Le rapport de la réunion de consensus concernant l’usage rationnel des hypolipidémiants a été récemment publié (2). Il souligne plusieurs fois que « lorsqu’on décide de commencer une thérapie (NDLR par statine), il faut tenir compte du profil du patient (espérance de vie, état nutritionnel, comorbidité, autres facteurs liés au patient (NDLR dont l’âge) ».

Les résultats d’une RCT récemment publiée (3) apportent des arguments pour une telle approche d’abstention (ou de suspension) possible de prescription. Les auteurs ont évalué, dans un groupe de 381 adultes avec une espérance de vie située entre 1 mois et 1 an (49% de patients souffrant d’un cancer, âge moyen de 74 ans), traités initialement par statine en prévention primaire ou secondaire, le risque comme le bénéfice de l’arrêt de la statine. Il n’y avait pas de différence significative entre les sujets ayant arrêté leur statine et ceux l’ayant poursuivie pour le critère primaire de décès à 60 jours. Ce critère primaire n’était cependant pas celui du protocole initial (la survie), mais a été modifié en raison d’une médiane de survie de 9 mois environ, soit 3 fois plus longue que le pronostic initial, ce qui souligne, une fois de plus, la fragilité des pronostics médicaux. Il y a par contre une qualité de vie améliorée lors de l’arrêt de la statine avec, aussi, un moindre recours à d’autres traitements.

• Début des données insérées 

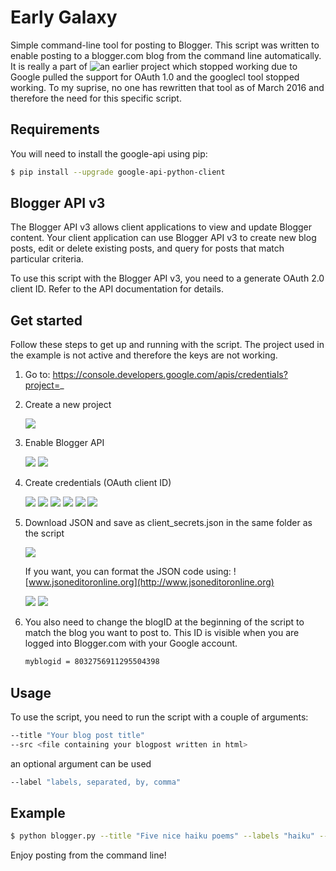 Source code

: # Early Galaxy
Simple command-line tool for posting to Blogger. This script was written to enable posting to a blogger.com blog from the command line automatically. It is really a part of ![an earlier project](https://github.com/orjanv/hiddenhaikus) which stopped working due to Google pulled the support for OAuth 1.0 and the googlecl tool stopped working. To my suprise, no one has rewritten that tool as of March 2016 and therefore the need for this specific script. 

## Requirements
You will need to install the google-api using pip:

```bash
$ pip install --upgrade google-api-python-client
```

## Blogger API v3
The Blogger API v3 allows client applications to view and update Blogger content. Your client application can use Blogger API v3 to create new blog posts, edit or delete existing posts, and query for posts that match particular criteria.

To use this script with the Blogger API v3, you need to a generate OAuth 2.0 client ID. Refer to the API documentation for details. 

## Get started

Follow these steps to get up and running with the script. The project used in the example is not active and therefore the keys are not working.

1. Go to: https://console.developers.google.com/apis/credentials?project=_
2. Create a new project

    ![](assets/blogger-1.png)

3. Enable Blogger API

    ![](assets/blogger-2.png)
    ![](assets/blogger-3.png)

4. Create credentials (OAuth client ID)

    ![](assets/blogger-4.png)
    ![](assets/blogger-5.png)
    ![](assets/blogger-6.png)
    ![](assets/blogger-7.png)
    ![](assets/blogger-8.png)
    ![](assets/blogger-9.png)

5. Download JSON and save as client_secrets.json in the same folder as the script

    ![](assets/blogger-10.png)

    If you want, you can format the JSON code using: ![www.jsoneditoronline.org](http://www.jsoneditoronline.org)

    ![](assets/blogger-11.png)
    ![](assets/blogger-12.png)

6. You also need to change the blogID at the beginning of the script to match the blog you want to post to. This ID is visible when you are logged into Blogger.com with your Google account.

    ```bash
    myblogid = 8032756911295504398
    ```

## Usage

To use the script, you need to run the script with a couple of arguments:

```bash
--title "Your blog post title"
--src <file containing your blogpost written in html>
```

an optional argument can be used

```bash
--label "labels, separated, by, comma" 
```

## Example

```bash
$ python blogger.py --title "Five nice haiku poems" --labels "haiku" --src haiku.html 
``` 

Enjoy posting from the command line!

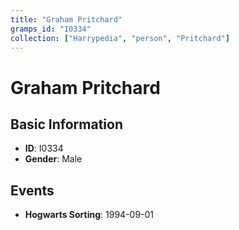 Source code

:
 ```yaml
---
title: "Graham Pritchard"
gramps_id: "I0334"
collection: ["Harrypedia", "person", "Pritchard"]
---
```


# Graham Pritchard

## Basic Information

- **ID**: I0334
- **Gender**: Male

## Events

- **Hogwarts Sorting**: 1994-09-01

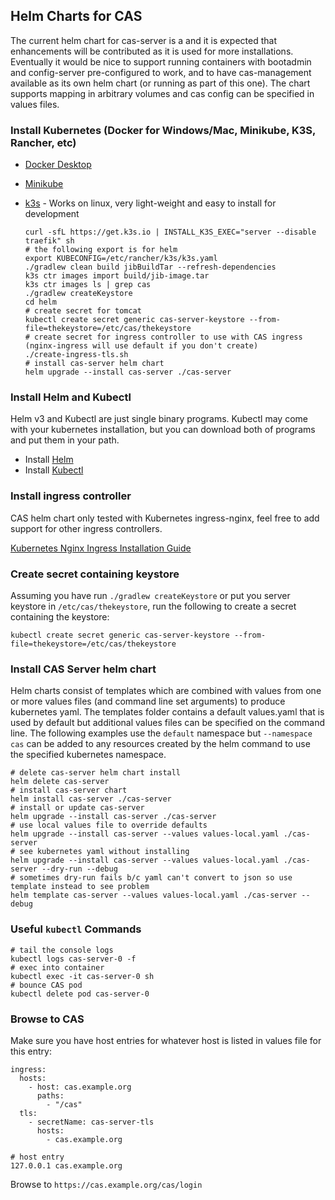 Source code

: ## Helm Charts for CAS

The current helm chart for cas-server is a and it is expected that enhancements will be contributed
as it is used for more installations.  Eventually it would be nice to support running containers with bootadmin and 
config-server pre-configured to work, and to have cas-management available as its own helm chart 
(or running as part of this one). 
The chart supports mapping in arbitrary volumes and cas config can be specified in values files.  

### Install Kubernetes (Docker for Windows/Mac, Minikube, K3S, Rancher, etc)

  - [Docker Desktop](https://www.docker.com/products/docker-desktop)

  - [Minikube](https://minikube.sigs.k8s.io/docs/start/)

  - [k3s](https://k3s.io/) - Works on linux, very light-weight and easy to install for development
    ```shell script
    curl -sfL https://get.k3s.io | INSTALL_K3S_EXEC="server --disable traefik" sh
    # the following export is for helm
    export KUBECONFIG=/etc/rancher/k3s/k3s.yaml
    ./gradlew clean build jibBuildTar --refresh-dependencies
    k3s ctr images import build/jib-image.tar
    k3s ctr images ls | grep cas
    ./gradlew createKeystore
    cd helm 
    # create secret for tomcat
    kubectl create secret generic cas-server-keystore --from-file=thekeystore=/etc/cas/thekeystore
    # create secret for ingress controller to use with CAS ingress (nginx-ingress will use default if you don't create)
    ./create-ingress-tls.sh
    # install cas-server helm chart
    helm upgrade --install cas-server ./cas-server
    ``` 

### Install Helm and Kubectl

Helm v3 and Kubectl are just single binary programs. Kubectl may come with your kubernetes 
installation, but you can download both of programs and put them in your path.
  - Install [Helm](https://helm.sh/docs/intro/install/)
  - Install [Kubectl](https://kubernetes.io/docs/tasks/tools/install-kubectl/)

### Install ingress controller

CAS helm chart only tested with Kubernetes ingress-nginx, feel free to add support for other ingress controllers.

[Kubernetes Nginx Ingress Installation Guide](https://kubernetes.github.io/ingress-nginx/deploy/)

### Create secret containing keystore

Assuming you have run `./gradlew createKeystore` or put you server keystore in `/etc/cas/thekeystore`,
run the following to create a secret containing the keystore: 
```shell script
kubectl create secret generic cas-server-keystore --from-file=thekeystore=/etc/cas/thekeystore
```

### Install CAS Server helm chart

Helm charts consist of templates which are combined with values from one or more values files 
(and command line set arguments) to produce kubernetes yaml. The templates folder contains a default
values.yaml that is used by default but additional values files can be specified on the command line. 
The following examples use the `default` namespace but `--namespace cas` can be added to any resources
created by the helm command to use the specified kubernetes namespace. 
```
# delete cas-server helm chart install
helm delete cas-server
# install cas-server chart 
helm install cas-server ./cas-server
# install or update cas-server
helm upgrade --install cas-server ./cas-server
# use local values file to override defaults 
helm upgrade --install cas-server --values values-local.yaml ./cas-server
# see kubernetes yaml without installing  
helm upgrade --install cas-server --values values-local.yaml ./cas-server --dry-run --debug
# sometimes dry-run fails b/c yaml can't convert to json so use template instead to see problem
helm template cas-server --values values-local.yaml ./cas-server --debug
```

### Useful `kubectl` Commands
 
```
# tail the console logs
kubectl logs cas-server-0 -f
# exec into container
kubectl exec -it cas-server-0 sh
# bounce CAS pod
kubectl delete pod cas-server-0
```

### Browse to CAS

Make sure you have host entries for whatever host is listed in values file for this entry:
```
ingress:
  hosts:
    - host: cas.example.org
      paths: 
        - "/cas"
  tls: 
    - secretName: cas-server-tls
      hosts:
        - cas.example.org
```

```
# host entry
127.0.0.1 cas.example.org 
```
Browse to `https://cas.example.org/cas/login`
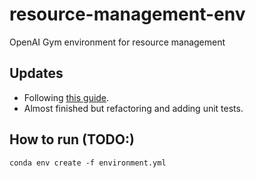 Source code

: # resource-management-env
OpenAI Gym environment for resource management

## Updates

* Following [this guide](https://towardsdatascience.com/beginners-guide-to-custom-environments-in-openai-s-gym-989371673952).
* Almost finished but refactoring and adding unit tests.

## How to run (TODO:)

```shell
conda env create -f environment.yml
```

Cette réflexion sur la non prescription adéquate (ou déprescription) de statine peut être étendue à d’autres classes de médicaments, particulièrement chez les personnes âgées (4,5). Elle doit être individualisée et particulière à chaque médicament.

 

Conclusion

S’abstenir de prescrire fait partie d’une démarche clinique basée sur les éléments apportés par la médecine factuelle (preuves d’efficacité et de tolérance/sécurité) qui détermine la balance bénéfice/risque potentielle pour un patient dont les caractéristiques sont bien précisées. Une concertation/négociation avec le patient, éclairée par ces éléments et tenant compte que nous restons dans le domaine d’une probabilité plus ou moins grande, conduira ou non à l’abstention de (re)prescription.

 

 

Références :

  1. Odden MC, Pletcher MJ, Coxson PG, et al. Cost-effectiveness and population impact of statins for primary prevention in adults aged 75 years or older in the United States. Ann Intern Med 2015;162:533-41.
  2. INAMI. L’usage rationnel des hypolipidémiants. Réunion de consensus du 22-05-2014. Conclusions - Rapport du jury.
  3. Kutner JS, Blatchford PJ, Taylor DH, et al. Safety and benefit of discontinuing statin therapy in the setting of advanced, life-limiting illness: a randomized clinical trial. JAMA Intern Med 2015;175:691-700.
  4. Farmaka. S’abstenir de prescrire ? FormulR/info 2014;21:17-22.
  5. Farmaka. S’abstenir de prescrire, seconde partie. FormulR/info 2015;22:31-5.